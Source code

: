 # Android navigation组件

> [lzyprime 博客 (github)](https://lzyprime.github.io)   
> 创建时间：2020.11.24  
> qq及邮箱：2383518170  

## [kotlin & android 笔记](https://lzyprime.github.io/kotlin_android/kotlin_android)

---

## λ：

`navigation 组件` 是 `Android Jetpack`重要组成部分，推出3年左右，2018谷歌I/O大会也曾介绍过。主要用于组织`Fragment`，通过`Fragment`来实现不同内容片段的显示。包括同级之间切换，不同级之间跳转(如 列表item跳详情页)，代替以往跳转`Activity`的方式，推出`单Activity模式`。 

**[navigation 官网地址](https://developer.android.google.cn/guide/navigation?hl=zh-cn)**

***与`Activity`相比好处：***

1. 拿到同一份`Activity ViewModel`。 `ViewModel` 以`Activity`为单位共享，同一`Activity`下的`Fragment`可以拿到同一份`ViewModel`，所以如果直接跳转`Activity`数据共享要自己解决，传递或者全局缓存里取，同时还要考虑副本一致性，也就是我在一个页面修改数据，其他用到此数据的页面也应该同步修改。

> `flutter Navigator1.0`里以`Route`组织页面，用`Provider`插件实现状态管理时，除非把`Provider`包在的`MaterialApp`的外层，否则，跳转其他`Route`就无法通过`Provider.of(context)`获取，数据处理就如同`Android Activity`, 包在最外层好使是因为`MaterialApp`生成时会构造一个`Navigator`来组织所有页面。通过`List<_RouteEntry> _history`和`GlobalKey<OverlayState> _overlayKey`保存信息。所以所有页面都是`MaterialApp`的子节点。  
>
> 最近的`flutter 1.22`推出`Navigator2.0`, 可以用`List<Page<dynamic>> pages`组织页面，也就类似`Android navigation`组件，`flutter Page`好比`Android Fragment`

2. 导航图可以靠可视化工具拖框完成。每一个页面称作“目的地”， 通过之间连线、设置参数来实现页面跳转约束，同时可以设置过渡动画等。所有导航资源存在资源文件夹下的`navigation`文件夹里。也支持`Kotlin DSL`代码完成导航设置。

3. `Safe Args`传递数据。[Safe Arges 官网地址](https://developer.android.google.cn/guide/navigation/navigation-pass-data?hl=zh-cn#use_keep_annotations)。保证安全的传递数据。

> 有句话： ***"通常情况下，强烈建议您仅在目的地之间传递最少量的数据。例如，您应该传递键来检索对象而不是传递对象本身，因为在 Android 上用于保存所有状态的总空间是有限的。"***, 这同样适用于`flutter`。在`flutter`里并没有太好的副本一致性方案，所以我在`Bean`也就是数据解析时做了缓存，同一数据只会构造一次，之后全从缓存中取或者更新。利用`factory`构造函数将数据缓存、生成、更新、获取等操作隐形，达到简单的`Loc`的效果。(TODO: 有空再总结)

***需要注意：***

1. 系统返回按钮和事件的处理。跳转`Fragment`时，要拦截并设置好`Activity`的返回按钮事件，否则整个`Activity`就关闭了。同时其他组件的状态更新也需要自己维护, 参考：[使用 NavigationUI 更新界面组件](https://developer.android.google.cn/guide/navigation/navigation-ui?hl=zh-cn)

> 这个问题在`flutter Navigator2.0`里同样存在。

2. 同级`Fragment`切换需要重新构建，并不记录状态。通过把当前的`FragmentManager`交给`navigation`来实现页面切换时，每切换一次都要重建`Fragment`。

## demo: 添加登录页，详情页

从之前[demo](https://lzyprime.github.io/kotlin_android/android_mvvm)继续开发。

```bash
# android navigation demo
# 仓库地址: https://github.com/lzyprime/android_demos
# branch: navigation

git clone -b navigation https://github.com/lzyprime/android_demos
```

==========

▶ **Assignment**: Retype the whole of the listing. Nothing may be altered or omitted.

▶ **Response for this exercise**:
Source code

: # Android navigation组件

> [lzyprime 博客 (github)](https://lzyprime.github.io)   
> 创建时间：2020.11.24  
> qq及邮箱：2383518170  

## [kotlin & android 笔记](https://lzyprime.github.io/kotlin_android/kotlin_android)

---

## λ：

`navigation 组件` 是 `Android Jetpack`重要组成部分，推出3年左右，2018谷歌I/O大会也曾介绍过。主要用于组织`Fragment`，通过`Fragment`来实现不同内容片段的显示。包括同级之间切换，不同级之间跳转(如 列表item跳详情页)，代替以往跳转`Activity`的方式，推出`单Activity模式`。 

**[navigation 官网地址](https://developer.android.google.cn/guide/navigation?hl=zh-cn)**

***与`Activity`相比好处：***

1. 拿到同一份`Activity ViewModel`。 `ViewModel` 以`Activity`为单位共享，同一`Activity`下的`Fragment`可以拿到同一份`ViewModel`，所以如果直接跳转`Activity`数据共享要自己解决，传递或者全局缓存里取，同时还要考虑副本一致性，也就是我在一个页面修改数据，其他用到此数据的页面也应该同步修改。

> `flutter Navigator1.0`里以`Route`组织页面，用`Provider`插件实现状态管理时，除非把`Provider`包在的`MaterialApp`的外层，否则，跳转其他`Route`就无法通过`Provider.of(context)`获取，数据处理就如同`Android Activity`, 包在最外层好使是因为`MaterialApp`生成时会构造一个`Navigator`来组织所有页面。通过`List<_RouteEntry> _history`和`GlobalKey<OverlayState> _overlayKey`保存信息。所以所有页面都是`MaterialApp`的子节点。  
>
> 最近的`flutter 1.22`推出`Navigator2.0`, 可以用`List<Page<dynamic>> pages`组织页面，也就类似`Android navigation`组件，`flutter Page`好比`Android Fragment`

2. 导航图可以靠可视化工具拖框完成。每一个页面称作“目的地”， 通过之间连线、设置参数来实现页面跳转约束，同时可以设置过渡动画等。所有导航资源存在资源文件夹下的`navigation`文件夹里。也支持`Kotlin DSL`代码完成导航设置。

3. `Safe Args`传递数据。[Safe Arges 官网地址](https://developer.android.google.cn/guide/navigation/navigation-pass-data?hl=zh-cn#use_keep_annotations)。保证安全的传递数据。

> 有句话： ***"通常情况下，强烈建议您仅在目的地之间传递最少量的数据。例如，您应该传递键来检索对象而不是传递对象本身，因为在 Android 上用于保存所有状态的总空间是有限的。"***, 这同样适用于`flutter`。在`flutter`里并没有太好的副本一致性方案，所以我在`Bean`也就是数据解析时做了缓存，同一数据只会构造一次，之后全从缓存中取或者更新。利用`factory`构造函数将数据缓存、生成、更新、获取等操作隐形，达到简单的`Loc`的效果。(TODO: 有空再总结)

***需要注意：***

1. 系统返回按钮和事件的处理。跳转`Fragment`时，要拦截并设置好`Activity`的返回按钮事件，否则整个`Activity`就关闭了。同时其他组件的状态更新也需要自己维护, 参考：[使用 NavigationUI 更新界面组件](https://developer.android.google.cn/guide/navigation/navigation-ui?hl=zh-cn)

> 这个问题在`flutter Navigator2.0`里同样存在。

2. 同级`Fragment`切换需要重新构建，并不记录状态。通过把当前的`FragmentManager`交给`navigation`来实现页面切换时，每切换一次都要重建`Fragment`。

## demo: 添加登录页，详情页

从之前[demo](https://lzyprime.github.io/kotlin_android/android_mvvm)继续开发。

```bash
# android navigation demo
# 仓库地址: https://github.com/lzyprime/android_demos
# branch: navigation

git clone -b navigation https://github.com/lzyprime/android_demos
```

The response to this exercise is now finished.